Надо сказать, упоминаний, с каких лет наш Кролик начал читать сам, я, увы, не нашел. По косвенным признакам – вроде бы с трех-четырех. Где-то в биографиях его промелькнет, что, научившись складывать буквы, он радостно начал «опредмечивать» мир: читал вывески на улицах, рекламные объявления, какие-то проспекты к товарам, подписи к карикатурам и заголовки в газетах. А осенью 1908 года, в пять лет, когда его вслед за Марджори отдали в монастырскую школу, он, кажется, читал уже вполне сносно.

Монастырская школа, вернее, начальная англиканская школа при католическом монастыре, где заправляли всем французские монахини, высланные когда-то из Франции, запомнится ему главным образом тем, что там он впервые платонически (в том смысле, что издалека, «из-за угла») влюбится в Элси, девочку из последнего, старшего класса. Он вспомнит об этой влюбленности даже за два года до смерти. «Когда я влюбился, – напишет, – мне она увиделась взрослой. Снова я встретил ее, когда мне было тринадцать, а ей – года двадцать три, и она мне показалась отцветшей дамой средних лет. Старость воспринимается детьми почти непристойным бедствием… Перешагнувшие за тридцать в глазах ребенка – это безрадостные гротески… которым жить уже недолго, да, собственно, и незачем». Вот после этих слов он и выведет предложение, начисто отрицающее все те мнения и даже концепции о его «несчастливом детстве» – оно, дескать, сделало его мизантропом. «Только у ребенка, – напишет, – подлинная, стóящая жизнь». Настолько подлинная, что именем Элси он наречет первую любовь самого симпатичного из всех героев своих книг – Джорджа Боулинга из романа «Глотнуть воздуха». Да и то сказать: разве любовь – не жадный глоток воздуха?..
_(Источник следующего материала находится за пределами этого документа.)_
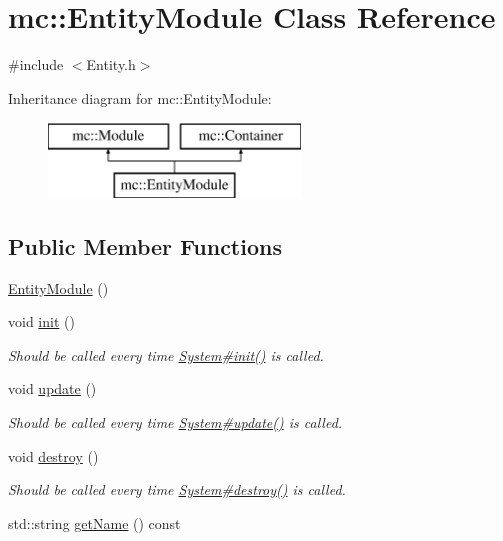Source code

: \hypertarget{classmc_1_1_entity_module}{}\section{mc\+:\+:Entity\+Module Class Reference}
\label{classmc_1_1_entity_module}


{\ttfamily \#include $<$Entity.\+h$>$}

Inheritance diagram for mc\+:\+:Entity\+Module\+:\begin{figure}[H]
\begin{center}
\leavevmode
\includegraphics[height=2.000000cm]{dd/d2e/classmc_1_1_entity_module}
\end{center}
\end{figure}
\subsection*{Public Member Functions}
\begin{DoxyCompactItemize}
\item 
\hyperlink{classmc_1_1_entity_module_a38694a974571e19a231b4a62427259cf}{Entity\+Module} ()
\item 
void \hyperlink{classmc_1_1_entity_module_a5e1f25e0d12c50f6e8d8fbdf31028b8e}{init} ()
\begin{DoxyCompactList}\small\item\em Should be called every time \hyperlink{classmc_1_1_system_a86b7559895967af432c5c3db728bd0bc}{System\#init()} is called. \end{DoxyCompactList}\item 
void \hyperlink{classmc_1_1_entity_module_a3307eb2ce5af81b6a6e26fdaa12e3063}{update} ()
\begin{DoxyCompactList}\small\item\em Should be called every time \hyperlink{classmc_1_1_system_a90e14e44eb5a6019c913a6a197deb4a0}{System\#update()} is called. \end{DoxyCompactList}\item 
void \hyperlink{classmc_1_1_entity_module_a6c0fe0216850bb703df6721940f78b5f}{destroy} ()
\begin{DoxyCompactList}\small\item\em Should be called every time \hyperlink{}{System\#destroy()} is called. \end{DoxyCompactList}\item 
std\+::string \hyperlink{classmc_1_1_entity_module_aa943b1cfb590b01ce6f8a2d749a505bd}{get\+Name} () const 
\end{DoxyCompactItemize}

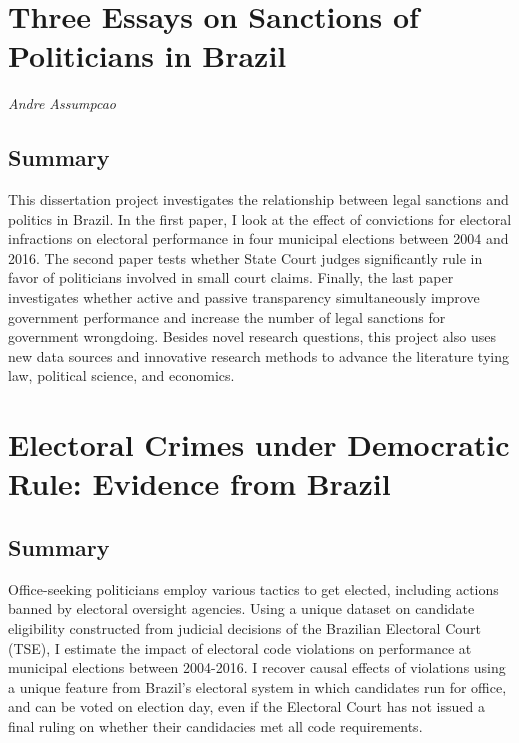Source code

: \documentclass[]{article}
\title{}
\author{}
\date{}
\begin{document}
\hypertarget{three-essays-on-sanctions-of-politicians-in-brazil}{%
\section*{Three Essays on Sanctions of Politicians in
Brazil}\label{three-essays-on-sanctions-of-politicians-in-brazil}}

\emph{Andre Assumpcao}

\hypertarget{summary}{%
\subsection*{Summary}\label{summary}}

This dissertation project investigates the relationship between legal
sanctions and politics in Brazil. In the first paper, I look at the
effect of convictions for electoral infractions on electoral performance
in four municipal elections between 2004 and 2016. The second paper
tests whether State Court judges significantly rule in favor of
politicians involved in small court claims. Finally, the last paper
investigates whether active and passive transparency simultaneously
improve government performance and increase the number of legal
sanctions for government wrongdoing. Besides novel research questions,
this project also uses new data sources and innovative research methods
to advance the literature tying law, political science, and economics.

\hypertarget{title1}{%
\section{Electoral Crimes under Democratic Rule: Evidence from
Brazil}\label{title1}}

\hypertarget{summary-1}{%
\subsection{Summary}\label{summary-1}}

Office-seeking politicians employ various tactics to get elected,
including actions banned by electoral oversight agencies. Using a unique
dataset on candidate eligibility constructed from judicial decisions of
the Brazilian Electoral Court (TSE), I estimate the impact of electoral
code violations on performance at municipal elections between 2004-2016.
I recover causal effects of violations using a unique feature from
Brazil's electoral system in which candidates run for office, and can be
voted on election day, even if the Electoral Court has not issued a
final ruling on whether their candidacies met all code requirements.
\end{document}
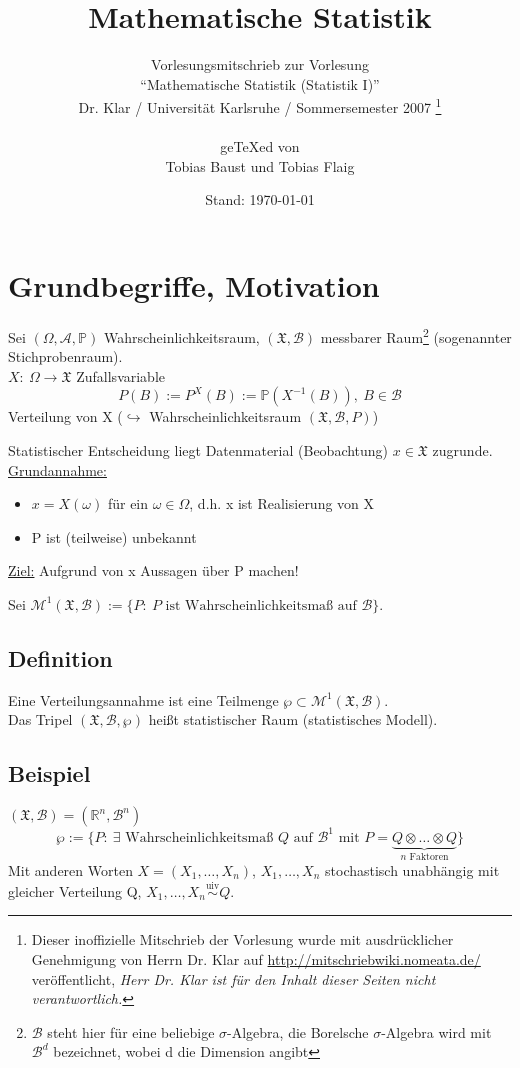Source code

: \documentclass[a4paper,11pt,twoside,titlepage]{article}
\title{Mathematische Statistik}
\author{Vorlesungsmitschrieb zur Vorlesung\\ "`Mathematische Statistik (Statistik I)"'\\
Dr. Klar / Universität Karlsruhe / Sommersemester 2007
\footnote{
Dieser inoffizielle Mitschrieb der Vorlesung wurde mit ausdrücklicher Genehmigung von Herrn Dr. Klar auf \url{http://mitschriebwiki.nomeata.de/} veröffentlicht, \emph{Herr Dr. Klar ist für den Inhalt dieser Seiten nicht verantwortlich.}
}\\
~\\
ge\TeX ed von\\
Tobias Baust und Tobias Flaig}
\date{Stand: \today}
\newcommand{\R}{{\mathbb R}}
\newcommand{\PP}{{\mathbb P}} %
\newcommand{\XX}{{\mathfrak X}} %
\newcommand{\MM}{{\mathcal M}}
\newcommand\AAA{ \mathcal{A} } %
\newcommand\BB{ \mathcal{B} } %
\begin{document}
\setcounter{tocdepth}{1}
\renewcommand{\thepage}{\roman{page}}
\thispagestyle{empty}
\maketitle
\newpage
\thispagestyle{empty}
\tableofcontents
\thispagestyle{empty}
\cleardoublepage

\renewcommand{\thepage}{\arabic{page}}
\setcounter{page}{1}
\renewcommand{\thesection}{\arabic{section}}




\section{Grundbegriffe, Motivation}
Sei $(\Omega,\AAA,\PP)$ Wahrscheinlichkeitsraum, $(\XX,\BB)$ messbarer Raum\footnote{$\BB$ steht hier für eine beliebige $\sigma$-Algebra, die Borelsche $\sigma$-Algebra wird mit $\BB^d$ bezeichnet, wobei d die Dimension angibt} (sogenannter Stichprobenraum).\\
$X:\ \Omega\to\XX$ Zufallsvariable
\[P(B):=P^X(B):=\PP(X^{-1}(B)),\ B\in\BB\]
Verteilung von X ($\hookrightarrow$ Wahrscheinlichkeitsraum $(\XX,\BB,P)$)

Statistischer Entscheidung liegt Datenmaterial (Beobachtung) $x\in\XX$ zugrunde.\\
\underline{Grundannahme:}
\begin{itemize}
\item[1) ]$x=X(\omega)$ für ein $\omega\in\Omega$, d.h. x ist Realisierung von X
\item[2) ]P ist (teilweise) unbekannt
\end{itemize}
\underline{Ziel:} Aufgrund von x Aussagen über P machen!

Sei $\MM^1(\XX,\BB):=\{P:\ P\mbox{ ist Wahrscheinlichkeitsmaß auf }\BB\}$.

\subsection{Definition}
Eine Verteilungsannahme ist eine Teilmenge $\wp\subset\MM^1(\XX,\BB)$.\\
Das Tripel $(\XX,\BB,\wp)$ heißt statistischer Raum (statistisches Modell).

\subsection{Beispiel}
$(\XX,\BB)=(\R^n,\BB^n)$
\[\wp:=\{P:\ \exists\mbox{ Wahrscheinlichkeitsmaß } Q\mbox{ auf }\BB^1\mbox{ mit }P=\underbrace{Q\otimes\ldots\otimes Q}_{n\mbox{ Faktoren}}\}\]
Mit anderen Worten $X=(X_1,\ldots,X_n)$, $X_1,\ldots,X_n$ stochastisch unabhängig mit gleicher Verteilung Q, $X_1,\ldots,X_n\stackrel{\mbox{uiv}}{\sim}Q$.
\end{document}
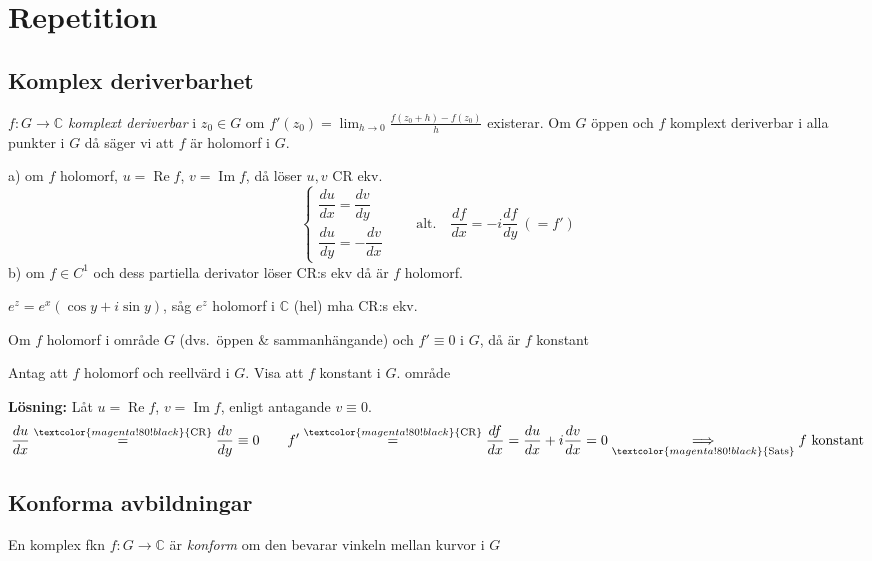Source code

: \section{Repetition}
\subsection{Komplex deriverbarhet}
$f : G \to \mathbb{C}$ \emph{komplext deriverbar} i $z_0 \in G$ om $f'(z_0) = \displaystyle\lim_{h \to 0} \frac{f(z_0 + h) - f(z_0)}{h}$ existerar. Om $G$ öppen och $f$ komplext deriverbar i alla punkter i $G$ då säger vi att $f$ är holomorf i $G$.

\begin{theorem}
a) om $f$ holomorf, $u = \operatorname{Re} f$, $v = \operatorname{Im} f$, då löser $u, v$ CR ekv.
\[ \begin{cases} \dfrac{du}{dx} = \dfrac{dv}{dy} \\[2ex] \dfrac{du}{dy} = -\dfrac{dv}{dx} \end{cases} \qquad \text{alt.} \quad \frac{df}{dx} = -i\frac{df}{dy} \ (= f') \]
b) om $f \in C^1$ och dess partiella derivator löser CR:s ekv då är $f$ holomorf.
\end{theorem}

\begin{example}
$e^z = e^x(\cos y + i\sin y)$, såg $e^z$ holomorf i $\mathbb{C}$ (hel) mha CR:s ekv.
\end{example}

\begin{theorem}[Sats 2.17]
Om $f$ holomorf i område $G$ (dvs.\ öppen \& sammanhängande) och $f' \equiv 0$ i $G$, då är $f$ konstant
\end{theorem}

\begin{example}
Antag att $f$ holomorf och reellvärd i $G$. Visa att $f$ konstant i $G$. \hfill \textcolor{magenta!80!black}{område}

\textbf{Lösning:} Låt $u = \operatorname{Re} f$, $v = \operatorname{Im} f$, enligt antagande $v \equiv 0$.
\[ \frac{du}{dx} \overset{\textcolor{magenta!80!black}{\text{CR}}}{=} \frac{dv}{dy} \equiv 0 \qquad f' \overset{\textcolor{magenta!80!black}{\text{CR}}}{=} \frac{df}{dx} = \frac{du}{dx} + i\frac{dv}{dx} = 0 \underset{\textcolor{magenta!80!black}{\text{Sats}}}{\Longrightarrow} f \text{ konstant} \]
\end{example}

\subsection{Konforma avbildningar}
\begin{definition}
En komplex fkn $f : G \to \mathbb{C}$ är \emph{konform} om den bevarar vinkeln mellan kurvor i $G$
\end{definition}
Что же касается чтения, то он взахлеб читал всё, что передавала ему Марджори. «Робин Гуд» (он, разумеется, сразу захотел стать похожим на него), «Том Сойер», какая-то «Ребекка с фермы Саннибрук», какой-то «Коралловый остров» некоего Баллантайна… Но Главной книгой, повторю, стала та, которую он начал читать в ночь на 25 июня. Айда купила ее в подарок ему на день рождения, и собиралась вручить завтра. Но Эрик, обнаружив сверток и догадавшись, что тот для него, тайно вскрыл его и… влип! Так началась его единственная «литературная приверженность», книга, которой в 1946-м он посвятит выдающееся эссе – «Политика против литературы». Какой заголовок, а? Впрочем, полное название этой статьи, давно переведенной и у нас, звучит так: «Политика против литературы. Взгляд на “Путешествия Гулливера”». Да, в растерзанном пакете именинника лежал великий Свифт и его «Гулливер», который в прямом смысле станет Библией Оруэлла. Он восемь раз перечитает эту книгу потом, и, как утверждают, каждый раз – «по-новому, на новом жизненном этапе». Ведь книга эта вобрала в себя все более или менее важные вопросы жизни человека: религии, политики, власти, даже любви и, более того, – секса. Эта книга и ныне для каждого – как дверной косяк, на котором можно отмечать зарубками «рост» читателя. Без Свифта не было бы, думается, ни «Скотного двора», ни романа «1984». И ведь это Свифт за три века до Оруэлла сказал: «Если на земле появляется действительно великий человек, то его сразу можно узнать, ибо все дураки мира мгновенно объединяются против него». Разве это не про Оруэлла?..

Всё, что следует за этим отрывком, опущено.